Good Customer Interview And The Rules Around It
Customer development is usually associated with validating your business idea and assumptions. The way to do this is by talking to your customers. This is the value and purpose of performing customer interviews.
The main issue about customer interviews is to make sure you are getting good information from them. What this means is to know how to ask questions and what are the right questions to ask.
The Rules
1. No Pitching
The difference between a sales pitch and customer interview may not be obvious at first. In the end, you talk to your customers with the purpose of understanding them better, to be able to sell them more of what you are offering.
The simplest way to determine and differentiate customer interview and pitching your product is that at the end of a customer interview you are not asking them for money.
For example, asking them “I am building this great product, which solves this and that problem. Would you want that?” – sounds like you are pitching them and trying to sell them your product. By thinking you are selling them something, customers will most likely not open to you and will be giving you answers you either want to hear or answers that will not put them in the position later to actually buy (or need to reject) your offer.
This means you haven’t really validated any of your assumptions. They may have answered ‘yes’ just because they wanted to be nice.
2. No “cookies” questions
There is no real person in the world who would say “no” to the question “Do you want cookies?”. There may be people concerned about eating a cookie, but the answer is still “yes”.
A question like this doesn’t really give you any information, because you know that the majority of people will say “yes”. It may only make you feel like you have validated your assumptions, but in fact, the outcome of the question was already pre-determined by the nature of your ask.
3. One interview is not a survey
Talking to a single customer is not a survey. The “yes” and “no” to any of your questions is nothing more but an opinion of a single person at this point. You are not looking for opinions, You are looking to be able to drive conclusions about your business and your assumptions. To make this a real survey, you need to talk to many customers and be diverse in your selections.
To be diverse simply means you need to understand at least a bit who your customers are and make sure you pick representative sets from each of your customers’ groups (segments).
4. Pull information, don’t push information
What does this mean? Well, you need to make sure you are not asking a question that implies an answer that is favorable to your assumptions.
For example, if you are making a dandruff hair shampoo, you should not ask “Don’t you wish you had a shampoo that removes your dandruff?” This is a good example of a “cookie” question as well. But the point is you already have given them answer you want to hear. Instead, you should be asking questions to reveal their habits and rituals when washing their hair. Like “How often do you wash your hair?”, “When do you wash your hair – in the morning or evening?”, etc. This will help you eventually discover other problems and offer potential solutions, around the issue your product is solving.
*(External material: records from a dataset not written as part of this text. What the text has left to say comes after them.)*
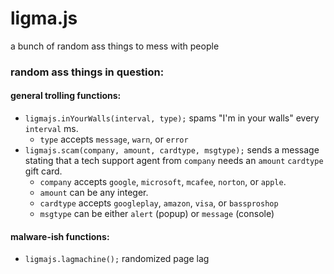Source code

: # ligma.js
a bunch of random ass things to mess with people
### random ass things in question:

#### general trolling functions:
- `ligmajs.inYourWalls(interval, type);` spams "I'm in your walls" every `interval` ms. 
    - `type` accepts `message`, `warn`, or `error`
- `ligmajs.scam(company, amount, cardtype, msgtype);` sends a message stating that a tech support agent from `company` needs an `amount` `cardtype` gift card. 
    - `company` accepts `google`, `microsoft`, `mcafee`, `norton`, or `apple`. 
    - `amount` can be any integer. 
    - `cardtype` accepts `googleplay`, `amazon`, `visa`, or `bassproshop`
    - `msgtype` can be either `alert` (popup) or `message` (console)
#### malware-ish functions:
- `ligmajs.lagmachine();` randomized page lag

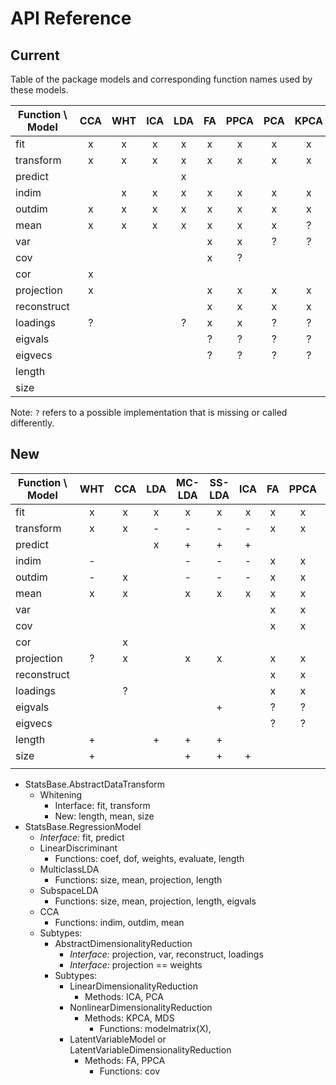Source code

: # API Reference

## Current

Table of the package models and corresponding function names used by these models.

| Function \ Model | CCA | WHT | ICA | LDA | FA  |PPCA | PCA |KPCA | MDS |
|------------------|:---:|:---:|:---:|:---:|:---:|:---:|:---:|:---:|:---:|
|fit               |  x  |  x  |  x  |  x  |  x  |  x  |  x  |  x  |  x  |
|transform         |  x  |  x  |  x  |  x  |  x  |  x  |  x  |  x  |  x  |
|predict           |     |     |     |  x  |     |     |     |     |     |
|indim             |     |  x  |  x  |  x  |  x  |  x  |  x  |  x  |  x  |
|outdim            |  x  |  x  |  x  |  x  |  x  |  x  |  x  |  x  |  x  |
|mean              |  x  |  x  |  x  |  x  |  x  |  x  |  x  |  ?  |     |
|var               |     |     |     |     |  x  |  x  |  ?  |  ?  |  ?  |
|cov               |     |     |     |     |  x  |  ?  |     |     |     |
|cor               |  x  |     |     |     |     |     |     |     |     |
|projection        |  x  |     |     |     |  x  |  x  |  x  |  x  |  x  |
|reconstruct       |     |     |     |     |  x  |  x  |  x  |  x  |     |
|loadings          |  ?  |     |     |  ?  |  x  |  x  |  ?  |  ?  |  ?  |
|eigvals           |     |     |     |     |  ?  |  ?  |  ?  |  ?  |  x  |
|eigvecs           |     |     |     |     | ?   |  ?  |  ?  |  ?  |  ?  |
|length            |     |     |     |     |     |     |     |     |     |
|size              |     |     |     |     |     |     |     |     |     |

Note: `?` refers to a possible implementation that is missing or called differently.

## New

| Function \ Model | WHT | CCA | LDA |MC-LDA|SS-LDA| ICA | FA  |PPCA | PCA |KPCA | MDS |
|------------------|:---:|:---:|:---:|:----:|:----:|:---:|:---:|:---:|:---:|:---:|:---:|
|fit               |  x  |  x  |  x  |  x   |   x  |  x  |  x  |  x  |  x  |  x  |  x  |
|transform         |  x  |  x  |  -  |  -   |   -  |  -  |  x  |  x  |  -  |  -  |  -  |
|predict           |     |     |  x  |  +   |   +  |  +  |     |     |  +  |  +  |  +  |
|indim             |  -  |     |     |  -   |   -  |  -  |  x  |  x  |  -  |  -  |  -  |
|outdim            |  -  |  x  |     |  -   |   -  |  -  |  x  |  x  |  -  |  -  |  -  |
|mean              |  x  |  x  |     |  x   |   x  |  x  |  x  |  x  |  x  |     |     |
|var               |     |     |     |      |      |     |  x  |  x  |  x  |     |  ?  |
|cov               |     |     |     |      |      |     |  x  |  x  |     |     |     |
|cor               |     |  x  |     |      |      |     |     |     |     |     |     |
|projection        |  ?  |  x  |     |  x   |   x  |     |  x  |  x  |  x  |  x  |  x  |
|reconstruct       |     |     |     |      |      |     |  x  |  x  |  x  |  x  |     |
|loadings          |     |  ?  |     |      |      |     |  x  |  x  |  x  |     |  +  |
|eigvals           |     |     |     |      |   +  |     |  ?  |  ?  |  x  |  x  |  x  |
|eigvecs           |     |     |     |      |      |     |  ?  |  ?  |  x  |  +  |  +  |
|length            |  +  |     |  +  |  +   |   +  |     |     |     |     |     |     |
|size              |  +  |     |     |  +   |   +  |  +  |     |     |  x  |  +  |  +  |
|                  |     |     |     |      |      |     |     |     |     |     |     |

- StatsBase.AbstractDataTransform
    - Whitening
      - Interface: fit, transform
      - New: length, mean, size
- StatsBase.RegressionModel
    - *Interface:* fit, predict
    - LinearDiscriminant
      - Functions: coef, dof, weights, evaluate, length
    - MulticlassLDA
      - Functions: size, mean, projection, length
    - SubspaceLDA
      - Functions: size, mean, projection, length, eigvals
    - CCA
      - Functions: indim, outdim, mean
    - Subtypes:
        - AbstractDimensionalityReduction
          - *Interface:* projection, var, reconstruct, loadings
          - *Interface:* projection == weights
        - Subtypes:
            - LinearDimensionalityReduction
                - Methods: ICA, PCA
            - NonlinearDimensionalityReduction
                - Methods: KPCA, MDS
                  - Functions: modelmatrix(X),
            - LatentVariableModel or LatentVariableDimensionalityReduction
                - Methods: FA, PPCA
                  - Functions: cov

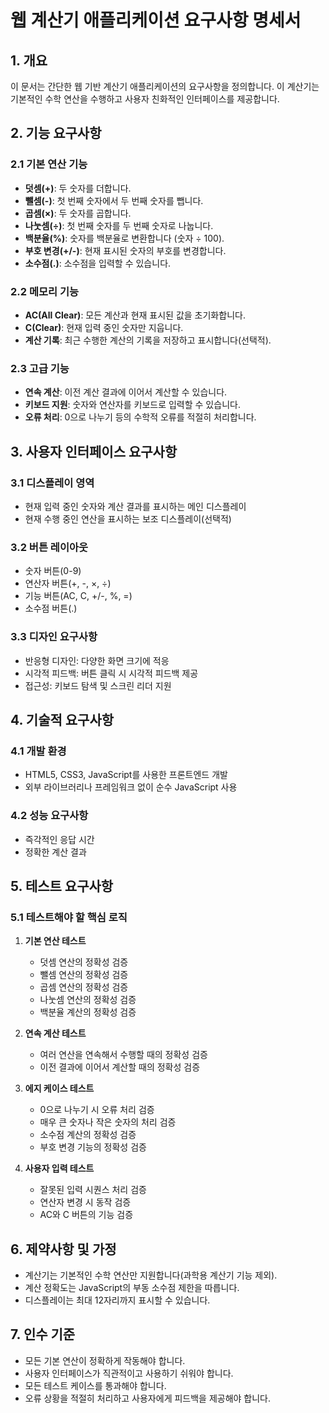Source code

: # 웹 계산기 애플리케이션 요구사항 명세서

## 1. 개요
이 문서는 간단한 웹 기반 계산기 애플리케이션의 요구사항을 정의합니다. 이 계산기는 기본적인 수학 연산을 수행하고 사용자 친화적인 인터페이스를 제공합니다.

## 2. 기능 요구사항

### 2.1 기본 연산 기능
- **덧셈(+)**: 두 숫자를 더합니다.
- **뺄셈(-)**: 첫 번째 숫자에서 두 번째 숫자를 뺍니다.
- **곱셈(×)**: 두 숫자를 곱합니다.
- **나눗셈(÷)**: 첫 번째 숫자를 두 번째 숫자로 나눕니다.
- **백분율(%)**: 숫자를 백분율로 변환합니다 (숫자 ÷ 100).
- **부호 변경(+/-)**: 현재 표시된 숫자의 부호를 변경합니다.
- **소수점(.)**: 소수점을 입력할 수 있습니다.

### 2.2 메모리 기능
- **AC(All Clear)**: 모든 계산과 현재 표시된 값을 초기화합니다.
- **C(Clear)**: 현재 입력 중인 숫자만 지웁니다.
- **계산 기록**: 최근 수행한 계산의 기록을 저장하고 표시합니다(선택적).

### 2.3 고급 기능
- **연속 계산**: 이전 계산 결과에 이어서 계산할 수 있습니다.
- **키보드 지원**: 숫자와 연산자를 키보드로 입력할 수 있습니다.
- **오류 처리**: 0으로 나누기 등의 수학적 오류를 적절히 처리합니다.

## 3. 사용자 인터페이스 요구사항

### 3.1 디스플레이 영역
- 현재 입력 중인 숫자와 계산 결과를 표시하는 메인 디스플레이
- 현재 수행 중인 연산을 표시하는 보조 디스플레이(선택적)

### 3.2 버튼 레이아웃
- 숫자 버튼(0-9)
- 연산자 버튼(+, -, ×, ÷)
- 기능 버튼(AC, C, +/-, %, =)
- 소수점 버튼(.)

### 3.3 디자인 요구사항
- 반응형 디자인: 다양한 화면 크기에 적응
- 시각적 피드백: 버튼 클릭 시 시각적 피드백 제공
- 접근성: 키보드 탐색 및 스크린 리더 지원

## 4. 기술적 요구사항

### 4.1 개발 환경
- HTML5, CSS3, JavaScript를 사용한 프론트엔드 개발
- 외부 라이브러리나 프레임워크 없이 순수 JavaScript 사용

### 4.2 성능 요구사항
- 즉각적인 응답 시간
- 정확한 계산 결과

## 5. 테스트 요구사항

### 5.1 테스트해야 할 핵심 로직
1. **기본 연산 테스트**
   - 덧셈 연산의 정확성 검증
   - 뺄셈 연산의 정확성 검증
   - 곱셈 연산의 정확성 검증
   - 나눗셈 연산의 정확성 검증
   - 백분율 계산의 정확성 검증

2. **연속 계산 테스트**
   - 여러 연산을 연속해서 수행할 때의 정확성 검증
   - 이전 결과에 이어서 계산할 때의 정확성 검증

3. **에지 케이스 테스트**
   - 0으로 나누기 시 오류 처리 검증
   - 매우 큰 숫자나 작은 숫자의 처리 검증
   - 소수점 계산의 정확성 검증
   - 부호 변경 기능의 정확성 검증

4. **사용자 입력 테스트**
   - 잘못된 입력 시퀀스 처리 검증
   - 연산자 변경 시 동작 검증
   - AC와 C 버튼의 기능 검증

## 6. 제약사항 및 가정
- 계산기는 기본적인 수학 연산만 지원합니다(과학용 계산기 기능 제외).
- 계산 정확도는 JavaScript의 부동 소수점 제한을 따릅니다.
- 디스플레이는 최대 12자리까지 표시할 수 있습니다.

## 7. 인수 기준
- 모든 기본 연산이 정확하게 작동해야 합니다.
- 사용자 인터페이스가 직관적이고 사용하기 쉬워야 합니다.
- 모든 테스트 케이스를 통과해야 합니다.
- 오류 상황을 적절히 처리하고 사용자에게 피드백을 제공해야 합니다.
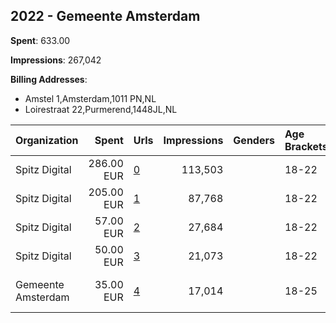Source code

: ## 2022 - Gemeente Amsterdam 
**Spent**: 633.00

**Impressions**: 267,042

**Billing Addresses**: 
- Amstel 1,Amsterdam,1011 PN,NL
- Loirestraat 22,Purmerend,1448JL,NL

|Organization|Spent|Urls|Impressions|Genders|Age Brackets|Country Codes|Billing Addresses|
|:---|---:|:---|---:|:---|:---|:---|:---|
|Spitz Digital|286.00 EUR|[0](https://www.snap.com/political-ads/asset/83d1baa63f35fdcd9271038fca70401736bee7bcdfcf0d3eab3805190304b510?mediaType=mp4)|113,503||18-22|netherlands|Loirestraat 22,Purmerend,1448JL,NL|
|Spitz Digital|205.00 EUR|[1](https://www.snap.com/political-ads/asset/eecee6eb0a5f1e15979c5152970e7c5e66995e4975f46808bfe81be16e883760?mediaType=mp4)|87,768||18-22|netherlands|Loirestraat 22,Purmerend,1448JL,NL|
|Spitz Digital|57.00 EUR|[2](https://www.snap.com/political-ads/asset/08e74621ab9438c9b19192429e4aed3175292201970a5e8542ecf6d8f02f4316?mediaType=mp4)|27,684||18-22|netherlands|Loirestraat 22,Purmerend,1448JL,NL|
|Spitz Digital|50.00 EUR|[3](https://www.snap.com/political-ads/asset/8bbae02b942f214d4366882b16ccf7f22fd160119715e3520eee1ea6b4ca9798?mediaType=mp4)|21,073||18-22|netherlands|Loirestraat 22,Purmerend,1448JL,NL|
|Gemeente Amsterdam|35.00 EUR|[4](https://www.snap.com/political-ads/asset/09533b6a51b4c296376ecac51dbef26a03ee65b4242d2e817083c4fc47ed8467?mediaType=png)|17,014||18-25|netherlands|Amstel 1,Amsterdam,1011 PN,NL|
You may even discover that what you see as a problem is in fact of no concern at all to your customers. Time to pivot.
5. Don’t build your business around “New Year’s Resolution”
Past customer behavior is the best predictor for future behaviors. In other words, don’t expect customers to behave in a certain way, because they said they would.
If they say for example they regularly go to the gym, start asking more specific questions, like how many times a week they are in the gym, what routines they follow and so on. This will help you discover if they really are going to the gym as they say or they only think they do.
So, by looking at what your customers have done is a very good indication of what they will do. Exceptions are going to happen, but since you are doing a survey, those exceptions will be properly reflected as outliers.
This will also make sure when discovering data about your customers that they are not describing their “ideal self” vs “actual self”. You need to understand they are not projecting something in the future or what they might or could be/do, but rather describe what they are actually currently doing because that is the problem you are solving.
6. Look for stories, not statements.
This is connected to the previous rule. By asking customers to tell a story, not a statement, you will be able to hear more of what they need and what their rationales are behind the decisions they make when looking for a solution.
Instead of a statement “I regularly go to the gym” ask questions in such a way so they tell you a story about when, how, and how often they go. Do they go alone or with a friend. What do they do after the gym – go home, go to meet friends, go to dinner (or breakfast?). Do they take supplements and what kind, and so on. This will help you understand your customers’ behavior and you might even discover how your marketing campaign should look like.
Conclusion
Customer interviews are a very important activity that every founder needs to do. This is the only way to understand your customers and to make sure your product or service is solving a real problem. If you don’t talk to your customers you risk wasting time and resources on something that is a problem only for you and no one is ready to pay for what you have to offer.
Customer interviews have statistical nature and you need to make sure you define your questions in a way to help you discover information, not confirm your assumptions. This requires to be very careful in your surveys and watch out for the pitfalls described in this article.
It also is very important for the founder to do this himself/herself. You are going to build a product and lead a team, that is why you need to understand what the real need is to communicate it to your team. You might employ a company to do this for you, but you will be missing critical communication with your customers,
The last thing to remember is that customer interviews are needed to be performed often. Market changes, business environment changes, people change. You need to do this often to be sure you are in synch with your customers’ needs.